(Records contained in a dataset)
-------
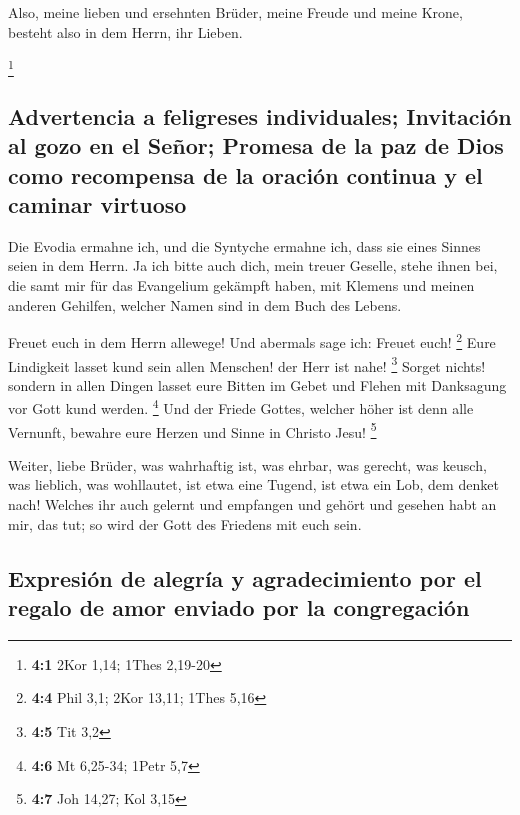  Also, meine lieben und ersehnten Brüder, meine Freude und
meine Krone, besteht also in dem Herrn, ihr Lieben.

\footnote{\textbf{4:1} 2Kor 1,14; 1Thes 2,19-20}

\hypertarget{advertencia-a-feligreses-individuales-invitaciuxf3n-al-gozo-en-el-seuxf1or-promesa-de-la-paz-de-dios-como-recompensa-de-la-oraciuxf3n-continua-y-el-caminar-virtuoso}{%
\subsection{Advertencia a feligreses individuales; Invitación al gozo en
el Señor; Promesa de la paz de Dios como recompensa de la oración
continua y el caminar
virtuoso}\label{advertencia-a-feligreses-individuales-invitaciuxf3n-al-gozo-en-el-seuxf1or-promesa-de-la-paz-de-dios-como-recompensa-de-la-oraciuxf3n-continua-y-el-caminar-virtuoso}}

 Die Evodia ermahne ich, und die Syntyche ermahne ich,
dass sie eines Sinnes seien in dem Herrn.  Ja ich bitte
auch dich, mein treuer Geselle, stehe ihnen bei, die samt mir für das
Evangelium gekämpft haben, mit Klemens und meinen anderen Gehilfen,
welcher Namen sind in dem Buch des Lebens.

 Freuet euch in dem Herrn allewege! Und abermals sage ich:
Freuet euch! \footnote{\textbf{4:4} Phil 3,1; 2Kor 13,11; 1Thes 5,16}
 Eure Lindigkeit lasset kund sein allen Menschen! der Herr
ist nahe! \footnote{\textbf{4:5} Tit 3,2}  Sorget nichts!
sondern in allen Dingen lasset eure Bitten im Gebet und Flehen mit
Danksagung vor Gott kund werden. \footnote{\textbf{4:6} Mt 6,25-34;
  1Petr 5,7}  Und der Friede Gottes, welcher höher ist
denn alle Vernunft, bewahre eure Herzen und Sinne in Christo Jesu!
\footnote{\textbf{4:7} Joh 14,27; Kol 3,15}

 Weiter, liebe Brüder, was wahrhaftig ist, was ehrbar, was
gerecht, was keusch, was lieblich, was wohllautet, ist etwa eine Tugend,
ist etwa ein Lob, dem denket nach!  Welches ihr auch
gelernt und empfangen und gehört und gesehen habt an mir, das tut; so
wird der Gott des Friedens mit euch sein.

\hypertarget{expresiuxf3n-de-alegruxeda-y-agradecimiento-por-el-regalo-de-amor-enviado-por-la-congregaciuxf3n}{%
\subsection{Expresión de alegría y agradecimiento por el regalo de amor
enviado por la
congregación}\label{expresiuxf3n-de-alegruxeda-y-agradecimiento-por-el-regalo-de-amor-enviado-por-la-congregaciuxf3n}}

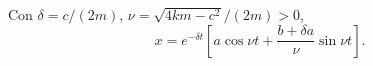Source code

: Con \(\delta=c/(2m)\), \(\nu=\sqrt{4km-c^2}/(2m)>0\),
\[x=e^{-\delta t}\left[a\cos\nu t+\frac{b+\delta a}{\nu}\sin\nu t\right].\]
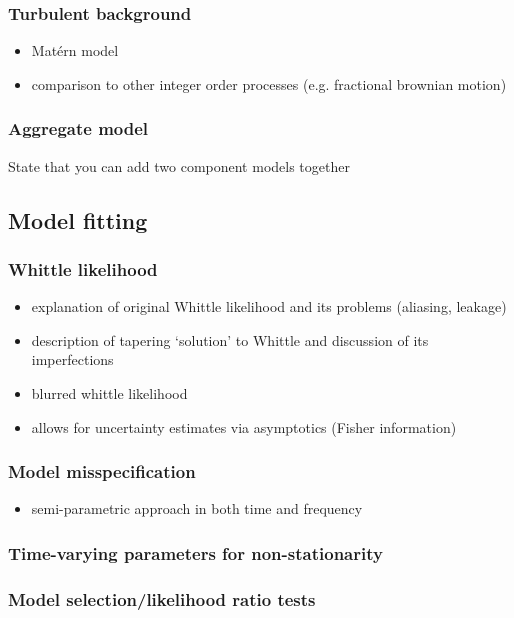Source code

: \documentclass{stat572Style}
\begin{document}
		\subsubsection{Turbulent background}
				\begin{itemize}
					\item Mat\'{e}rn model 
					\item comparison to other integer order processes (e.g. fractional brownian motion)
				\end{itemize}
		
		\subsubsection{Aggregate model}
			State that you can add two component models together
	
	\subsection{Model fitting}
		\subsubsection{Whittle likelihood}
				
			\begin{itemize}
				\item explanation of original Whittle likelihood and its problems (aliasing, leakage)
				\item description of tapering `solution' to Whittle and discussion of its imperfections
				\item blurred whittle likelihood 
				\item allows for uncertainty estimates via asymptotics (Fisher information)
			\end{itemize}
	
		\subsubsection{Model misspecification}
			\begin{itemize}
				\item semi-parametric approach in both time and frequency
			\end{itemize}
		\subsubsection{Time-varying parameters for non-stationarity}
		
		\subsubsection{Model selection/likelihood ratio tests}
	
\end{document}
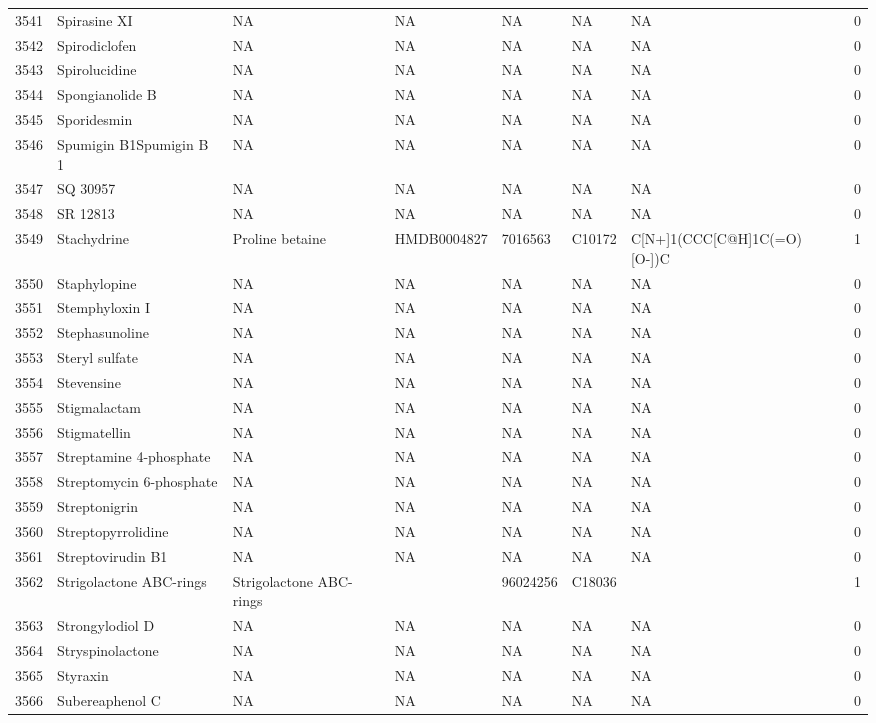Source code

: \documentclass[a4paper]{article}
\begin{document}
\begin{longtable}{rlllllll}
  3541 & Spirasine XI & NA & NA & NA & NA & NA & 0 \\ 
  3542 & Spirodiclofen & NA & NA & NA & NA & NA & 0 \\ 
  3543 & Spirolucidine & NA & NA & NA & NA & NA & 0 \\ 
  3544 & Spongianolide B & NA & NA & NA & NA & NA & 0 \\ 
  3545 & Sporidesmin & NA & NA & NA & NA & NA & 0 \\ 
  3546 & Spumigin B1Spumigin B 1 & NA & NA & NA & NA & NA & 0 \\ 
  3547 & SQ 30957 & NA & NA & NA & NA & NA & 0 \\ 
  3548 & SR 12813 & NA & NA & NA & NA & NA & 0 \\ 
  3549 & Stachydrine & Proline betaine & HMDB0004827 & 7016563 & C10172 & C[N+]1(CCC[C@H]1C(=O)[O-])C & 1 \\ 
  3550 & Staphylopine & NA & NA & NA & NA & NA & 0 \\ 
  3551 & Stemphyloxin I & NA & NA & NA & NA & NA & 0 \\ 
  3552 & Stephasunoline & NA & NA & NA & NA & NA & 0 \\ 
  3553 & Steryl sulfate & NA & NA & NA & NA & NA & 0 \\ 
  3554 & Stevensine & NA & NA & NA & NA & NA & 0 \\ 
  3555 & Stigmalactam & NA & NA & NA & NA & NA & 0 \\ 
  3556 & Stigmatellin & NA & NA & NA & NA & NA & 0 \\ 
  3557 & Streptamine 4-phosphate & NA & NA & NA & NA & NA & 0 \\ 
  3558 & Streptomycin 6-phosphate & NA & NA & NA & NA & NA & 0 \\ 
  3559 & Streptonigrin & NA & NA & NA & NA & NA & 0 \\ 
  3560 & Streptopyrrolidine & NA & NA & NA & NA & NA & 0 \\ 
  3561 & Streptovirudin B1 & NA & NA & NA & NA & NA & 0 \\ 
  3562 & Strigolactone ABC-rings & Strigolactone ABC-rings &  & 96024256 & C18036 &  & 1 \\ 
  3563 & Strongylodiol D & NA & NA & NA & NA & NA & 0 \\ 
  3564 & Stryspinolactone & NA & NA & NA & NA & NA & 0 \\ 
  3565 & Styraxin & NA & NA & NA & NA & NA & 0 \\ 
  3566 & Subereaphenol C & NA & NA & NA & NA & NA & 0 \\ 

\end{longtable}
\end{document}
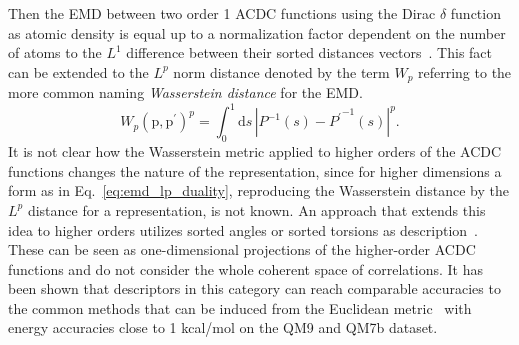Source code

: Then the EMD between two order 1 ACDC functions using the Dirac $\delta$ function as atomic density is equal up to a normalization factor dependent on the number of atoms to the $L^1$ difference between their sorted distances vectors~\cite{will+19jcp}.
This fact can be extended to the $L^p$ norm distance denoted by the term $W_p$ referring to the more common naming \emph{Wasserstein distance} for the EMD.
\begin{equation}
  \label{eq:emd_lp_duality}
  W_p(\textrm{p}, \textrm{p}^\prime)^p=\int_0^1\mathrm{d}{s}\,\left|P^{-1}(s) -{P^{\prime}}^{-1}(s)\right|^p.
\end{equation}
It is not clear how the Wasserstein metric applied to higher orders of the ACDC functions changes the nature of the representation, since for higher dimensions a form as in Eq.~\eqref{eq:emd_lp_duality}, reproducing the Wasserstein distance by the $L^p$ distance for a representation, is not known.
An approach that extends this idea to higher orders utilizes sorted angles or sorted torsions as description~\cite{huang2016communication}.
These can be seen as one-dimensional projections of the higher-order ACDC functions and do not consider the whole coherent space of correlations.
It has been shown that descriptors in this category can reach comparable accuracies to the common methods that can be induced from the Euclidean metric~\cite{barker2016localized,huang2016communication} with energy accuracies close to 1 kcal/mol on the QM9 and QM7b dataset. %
-------
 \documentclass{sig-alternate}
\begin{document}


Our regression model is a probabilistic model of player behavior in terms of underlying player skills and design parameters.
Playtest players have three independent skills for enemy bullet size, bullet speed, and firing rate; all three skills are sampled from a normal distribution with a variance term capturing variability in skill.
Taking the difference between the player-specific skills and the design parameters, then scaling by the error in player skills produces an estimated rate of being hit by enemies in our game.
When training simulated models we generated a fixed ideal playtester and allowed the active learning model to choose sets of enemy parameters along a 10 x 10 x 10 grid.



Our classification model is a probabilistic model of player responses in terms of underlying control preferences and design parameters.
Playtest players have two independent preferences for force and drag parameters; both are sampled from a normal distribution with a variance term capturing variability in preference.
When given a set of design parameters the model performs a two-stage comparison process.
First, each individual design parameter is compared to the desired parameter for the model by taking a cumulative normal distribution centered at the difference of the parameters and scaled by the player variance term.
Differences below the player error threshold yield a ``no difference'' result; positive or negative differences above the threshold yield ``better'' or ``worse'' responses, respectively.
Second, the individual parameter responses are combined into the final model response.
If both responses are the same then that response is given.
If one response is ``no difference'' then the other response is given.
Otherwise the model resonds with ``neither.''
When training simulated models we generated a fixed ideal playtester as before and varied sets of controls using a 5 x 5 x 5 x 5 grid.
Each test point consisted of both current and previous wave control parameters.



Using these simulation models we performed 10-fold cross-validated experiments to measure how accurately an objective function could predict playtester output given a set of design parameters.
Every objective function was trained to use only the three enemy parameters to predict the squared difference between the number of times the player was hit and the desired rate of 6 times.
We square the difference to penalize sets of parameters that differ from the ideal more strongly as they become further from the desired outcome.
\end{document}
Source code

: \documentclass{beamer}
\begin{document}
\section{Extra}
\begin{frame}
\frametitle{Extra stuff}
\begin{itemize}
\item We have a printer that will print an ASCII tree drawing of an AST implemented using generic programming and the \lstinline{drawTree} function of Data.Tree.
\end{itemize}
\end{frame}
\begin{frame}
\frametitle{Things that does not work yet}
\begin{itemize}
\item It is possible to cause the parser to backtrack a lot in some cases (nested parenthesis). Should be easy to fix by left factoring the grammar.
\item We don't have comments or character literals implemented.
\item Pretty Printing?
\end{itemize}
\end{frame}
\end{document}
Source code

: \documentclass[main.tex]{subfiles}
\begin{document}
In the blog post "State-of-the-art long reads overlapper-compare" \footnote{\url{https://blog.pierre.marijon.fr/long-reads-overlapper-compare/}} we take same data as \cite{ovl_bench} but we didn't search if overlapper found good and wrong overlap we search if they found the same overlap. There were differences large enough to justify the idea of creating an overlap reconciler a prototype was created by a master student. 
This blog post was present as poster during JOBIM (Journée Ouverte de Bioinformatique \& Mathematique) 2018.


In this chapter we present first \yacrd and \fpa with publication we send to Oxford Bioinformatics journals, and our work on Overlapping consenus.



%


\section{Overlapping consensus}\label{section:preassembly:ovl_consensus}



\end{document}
-------
■ **WORK INSTRUCTION**: Tally how many lines of the data include the word "allen". Write the number and nothing else.

■ **RESPONSE TO THE EXERCISE**: 2